Title: Bayesian analysis of unemployment dynamics in Japan

Authors: Koki Kyo; Hideo Noda; Genshiro Kitagawa

Addresses: Obihiro University of Agriculture and Veterinary Medicine, Inada-cho, Obihiro, Hokkaido 080-8555, Japan ' Faculty of Literature and Social Sciences, Yamagata University, 1-4-12 Kojirakawa-machi, Yamagata 990-8560, Japan ' Research Organization of Information and Systems, 4-3-13 Toranomon, Minato-ku, Tokyo 105-0001, Japan

Abstract: In this paper, we investigate the unemployment dynamics in Japan within the framework of Bayesian modelling.
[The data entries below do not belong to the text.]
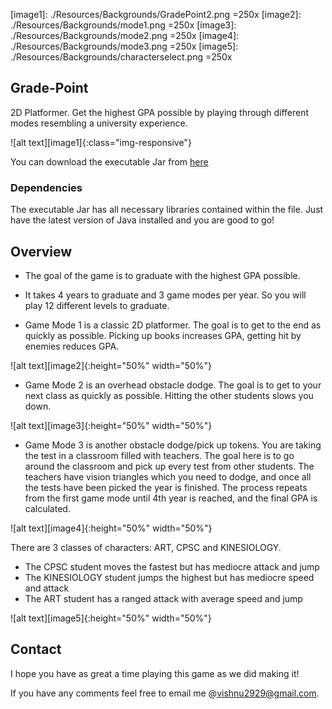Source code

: [//]: # (Image References)

[image1]: ./Resources/Backgrounds/GradePoint2.png =250x
[image2]: ./Resources/Backgrounds/mode1.png  =250x
[image3]: ./Resources/Backgrounds/mode2.png =250x
[image4]: ./Resources/Backgrounds/mode3.png =250x
[image5]: ./Resources/Backgrounds/characterselect.png =250x

## Grade-Point
2D Platformer. Get the highest GPA possible by playing through different modes resembling a university experience.

![alt text][image1]{:class="img-responsive"}

You can download the executable Jar from [here](http://www.vishnuraj.ca/GradePoint.jar)


### Dependencies
The executable Jar has all necessary libraries contained within the file. Just have the latest version of Java installed and you are good to go!

Overview
---
* The goal of the game is to graduate with the highest GPA possible.

* It takes 4 years to graduate and 3 game modes per year. So you will play 12 different levels to graduate.

* Game Mode 1 is a classic 2D platformer. The goal is to get to the end as quickly as possible.
Picking up books increases GPA, getting hit by enemies reduces GPA.

![alt text][image2]{:height="50%" width="50%"}

* Game Mode 2 is an overhead obstacle dodge. The goal is to get to your next class as quickly as possible.
Hitting the other students slows you down.

![alt text][image3]{:height="50%" width="50%"}

* Game Mode 3 is another obstacle dodge/pick up tokens. You are taking the test in a classroom filled with teachers.
The goal here is to go around the classroom and pick up every test from other students. The teachers have vision triangles which 
you need to dodge, and once all the tests have been picked the year is finished. The process repeats from the first game mode until
4th year is reached, and the final GPA is calculated.

![alt text][image4]{:height="50%" width="50%"}

There are 3 classes of characters: ART, CPSC and KINESIOLOGY. 
* The CPSC student moves the fastest but has mediocre attack and jump
* The KINESIOLOGY student jumps the highest but has mediocre speed and attack
* The ART student has a ranged attack with average speed and jump

![alt text][image5]{:height="50%" width="50%"}

Contact
---
I hope you have as great a time playing this game as we did making it!

If you have any comments feel free to email me @vishnu2929@gmail.com.
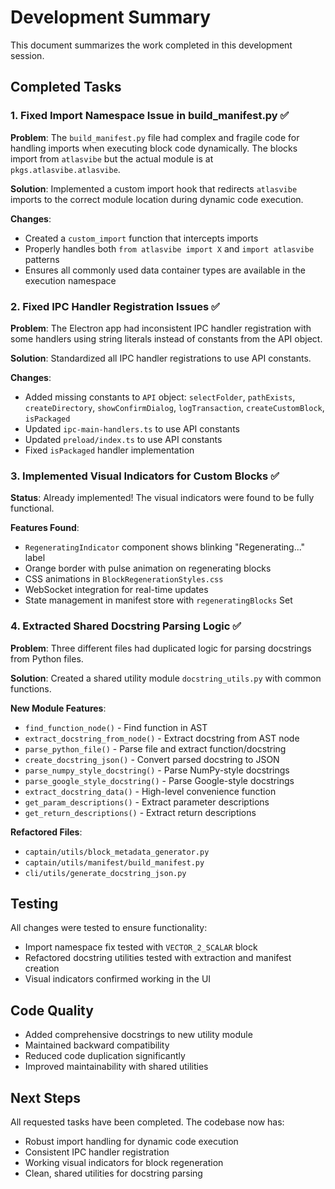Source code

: # Development Summary

This document summarizes the work completed in this development session.

## Completed Tasks

### 1. Fixed Import Namespace Issue in build_manifest.py ✅

**Problem**: The `build_manifest.py` file had complex and fragile code for handling imports when executing block code dynamically. The blocks import from `atlasvibe` but the actual module is at `pkgs.atlasvibe.atlasvibe`.

**Solution**: Implemented a custom import hook that redirects `atlasvibe` imports to the correct module location during dynamic code execution.

**Changes**:
- Created a `custom_import` function that intercepts imports
- Properly handles both `from atlasvibe import X` and `import atlasvibe` patterns
- Ensures all commonly used data container types are available in the execution namespace

### 2. Fixed IPC Handler Registration Issues ✅

**Problem**: The Electron app had inconsistent IPC handler registration with some handlers using string literals instead of constants from the API object.

**Solution**: Standardized all IPC handler registrations to use API constants.

**Changes**:
- Added missing constants to `API` object: `selectFolder`, `pathExists`, `createDirectory`, `showConfirmDialog`, `logTransaction`, `createCustomBlock`, `isPackaged`
- Updated `ipc-main-handlers.ts` to use API constants
- Updated `preload/index.ts` to use API constants
- Fixed `isPackaged` handler implementation

### 3. Implemented Visual Indicators for Custom Blocks ✅

**Status**: Already implemented! The visual indicators were found to be fully functional.

**Features Found**:
- `RegeneratingIndicator` component shows blinking "Regenerating..." label
- Orange border with pulse animation on regenerating blocks
- CSS animations in `BlockRegenerationStyles.css`
- WebSocket integration for real-time updates
- State management in manifest store with `regeneratingBlocks` Set

### 4. Extracted Shared Docstring Parsing Logic ✅

**Problem**: Three different files had duplicated logic for parsing docstrings from Python files.

**Solution**: Created a shared utility module `docstring_utils.py` with common functions.

**New Module Features**:
- `find_function_node()` - Find function in AST
- `extract_docstring_from_node()` - Extract docstring from AST node
- `parse_python_file()` - Parse file and extract function/docstring
- `create_docstring_json()` - Convert parsed docstring to JSON
- `parse_numpy_style_docstring()` - Parse NumPy-style docstrings
- `parse_google_style_docstring()` - Parse Google-style docstrings
- `extract_docstring_data()` - High-level convenience function
- `get_param_descriptions()` - Extract parameter descriptions
- `get_return_descriptions()` - Extract return descriptions

**Refactored Files**:
- `captain/utils/block_metadata_generator.py`
- `captain/utils/manifest/build_manifest.py`
- `cli/utils/generate_docstring_json.py`

## Testing

All changes were tested to ensure functionality:
- Import namespace fix tested with `VECTOR_2_SCALAR` block
- Refactored docstring utilities tested with extraction and manifest creation
- Visual indicators confirmed working in the UI

## Code Quality

- Added comprehensive docstrings to new utility module
- Maintained backward compatibility
- Reduced code duplication significantly
- Improved maintainability with shared utilities

## Next Steps

All requested tasks have been completed. The codebase now has:
- Robust import handling for dynamic code execution
- Consistent IPC handler registration
- Working visual indicators for block regeneration
- Clean, shared utilities for docstring parsing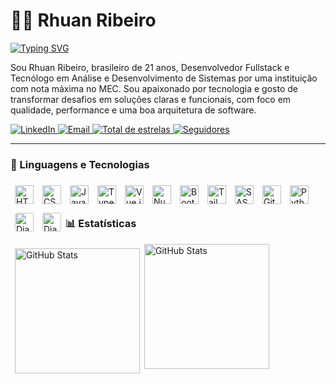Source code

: # 🧑‍💻 Rhuan Ribeiro

[![Typing SVG](https://readme-typing-svg.demolab.com?font=Segoe+UI&pause=1000&color=FF79C6&center=true&width=435&lines=Desenvolvedor+Fullstack;Desenvolvedor+Frontend;Desenvolvedor+Backend)](https://git.io/typing-svg)

 Sou Rhuan Ribeiro, brasileiro de 21 anos, Desenvolvedor Fullstack e Tecnólogo em Análise e Desenvolvimento de Sistemas por uma instituição com nota máxima no MEC. Sou apaixonado por tecnologia e gosto de transformar desafios em soluções claras e funcionais, com foco em qualidade, performance e uma boa arquitetura de software.

<p align="left">
    <a href="https://www.linkedin.com/in/rhuan-ribeiro/" target="_blank">
        <img 
            alt="LinkedIn" 
            title="Conecte-se no LinkedIn" 
            src="https://custom-icon-badges.demolab.com/badge/LinkedIn-0077B5?style=for-the-badge&logo=linkedin&logoColor=white&labelColor=0a66c2"
        />
    </a>
    <a href="mailto:rhuan.augusto.ribeiro@gmail.com.br" target="_blank">
        <img 
            alt="Email" 
            title="Me envie um e-mail" 
            src="https://custom-icon-badges.demolab.com/badge/Email-D14836?style=for-the-badge&logo=gmail&logoColor=white&labelColor=bb001b"
        />
    </a>
    <a href="https://github.com/Rhuan-Ribeiro?tab=repositories&sort=stargazers">
        <img 
            alt="Total de estrelas" 
            title="Total de estrelas GitHub" 
            src="https://custom-icon-badges.demolab.com/github/stars/Rhuan-Ribeiro?color=C79600&style=for-the-badge&labelColor=%23E1AD0E&logo=star&label=estrelas"
        />
    </a>
    <a href="https://github.com/Rhuan-Ribeiro?tab=followers">
        <img 
            alt="Seguidores" 
            title="Me siga no GitHub" 
            src="https://custom-icon-badges.demolab.com/github/followers/Rhuan-Ribeiro?color=171515&labelColor=242222&style=for-the-badge&logo=github&label=Seguidores&logoColor=white"
        />
    </a>
</p>

---

### 🤖 Linguagens e Tecnologias

<img 
    align="left" 
    alt="HTML"
    title="HTML" 
    width="30px" 
    style="padding: 2px; margin: 5px;" 
    src="https://cdn.jsdelivr.net/gh/devicons/devicon@latest/icons/html5/html5-original.svg" 
/>
<img 
    align="left" 
    alt="CSS" 
    title="CSS"
    width="30px" 
    style="padding: 2px; margin: 5px;" 
    src="https://cdn.jsdelivr.net/gh/devicons/devicon@latest/icons/css3/css3-original.svg" 
/>
<img 
    align="left" 
    alt="JavaScript" 
    title="JavaScript"
    width="30px" 
    style="padding: 2px; margin: 5px;" 
    src="https://cdn.jsdelivr.net/gh/devicons/devicon@latest/icons/javascript/javascript-original.svg" 
/>
<img 
    align="left" 
    alt="TypeScript"
    title="TypeScript" 
    width="30px" 
    style="padding: 2px; margin: 5px;" 
    src="https://cdn.jsdelivr.net/gh/devicons/devicon@latest/icons/typescript/typescript-original.svg" 
/>
<img 
    align="left" 
    alt="Vue.js"
    title="Vue.js" 
    width="30px" 
    style="padding: 2px; margin: 5px;" 
    src="https://cdn.jsdelivr.net/gh/devicons/devicon@latest/icons/vuejs/vuejs-original.svg" 
/>
<img 
    align="left" 
    alt="Nuxt.js" 
    title="Nuxt.js"
    width="30px" 
    style="padding: 2px; margin: 5px;" 
    src="https://cdn.jsdelivr.net/gh/devicons/devicon@latest/icons/nuxtjs/nuxtjs-original.svg" 
/>
<img 
    align="left" 
    alt="Bootstrap"
    title="Bootstrap" 
    width="30px" 
    style="padding: 2px; margin: 5px;" 
    src="https://cdn.jsdelivr.net/gh/devicons/devicon@latest/icons/bootstrap/bootstrap-original.svg" 
/>
<img 
    align="left" 
    alt="Tailwind" 
    title="Tailwind"
    width="30px" 
    style="padding: 2px; margin: 5px;" 
    src="https://cdn.jsdelivr.net/gh/devicons/devicon@latest/icons/tailwindcss/tailwindcss-original.svg" 
/>
<img 
    align="left" 
    alt="SASS" 
    title="SASS"
    width="30px" 
    style="padding: 2px; margin: 5px;" 
    src="https://cdn.jsdelivr.net/gh/devicons/devicon@latest/icons/sass/sass-original.svg" 
/>
<img 
    align="left" 
    alt="Git" 
    title="Git"
    width="30px" 
    style="padding: 2px; margin: 5px;" 
    src="https://cdn.jsdelivr.net/gh/devicons/devicon@latest/icons/git/git-original.svg" 
/>
<img 
    align="left" 
    alt="Python" 
    title="Python"
    width="30px" 
    style="padding: 2px; margin: 5px;" 
    src="https://cdn.jsdelivr.net/gh/devicons/devicon@latest/icons/python/python-original.svg" 
/>
<img 
    align="left" 
    alt="Django" 
    title="Django"
    width="30px" 
    style="padding: 2px; margin: 5px; background-color: white;border-radius: 5px;" 
    src="https://cdn.jsdelivr.net/gh/devicons/devicon@latest/icons/django/django-plain-wordmark.svg" 
/>
<img 
    align="left" 
    alt="Django Rest Framework" 
    title="Django Rest Framework"
    width="30px" 
    style="padding: 2px; margin: 5px; background-color: white;border-radius: 5px;" 
    src="https://cdn.jsdelivr.net/gh/devicons/devicon@latest/icons/djangorest/djangorest-original.svg" 
/>

<br/>
<br/>

### 📊 Estatísticas

<p>
  <img 
    align="left" 
    alt="GitHub Stats" 
    height="200" 
    style="padding: 2px; margin: 5px;" 
    src="https://github-readme-stats.vercel.app/api?username=Rhuan-Ribeiro&show_icons=true&rank_icon=github&theme=dracula&include_all_commits=true&locale=pt-br" 
  />

<img 
      align="left" 
      alt="GitHub Stats" 
      height="200" 
      src="https://github-readme-stats.vercel.app/api/top-langs/?username=Rhuan-Ribeiro&theme=dracula&layout=compact&custom_title=Tecnologias&langs_count=9" 
  />

</p>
To consider structural changes in a model for the matching function specified in Cobb-Douglas form, we regard not only the matching efficiency but also the elasticities of new hiring with respect to unemployment and with respect to vacancies as time-varying parameters. Then, from a Bayesian perspective, these are treated as random variables and smoothness priors are introduced. In addition, a set of models for the matching function and the smoothness priors is described in a state space representation. The parameter estimation is carried out using Kalman filter and fixed-interval smoothing. The average for the period between January 2009 and December 2010 suggests that 60% of the total unemployment rate was a result of structural and frictional factors and that 40% was attributable to a labour demand deficiency. Further, in terms of matching efficiency, the Japanese labour market is not viewed as functioning effectively even in the late 2000s.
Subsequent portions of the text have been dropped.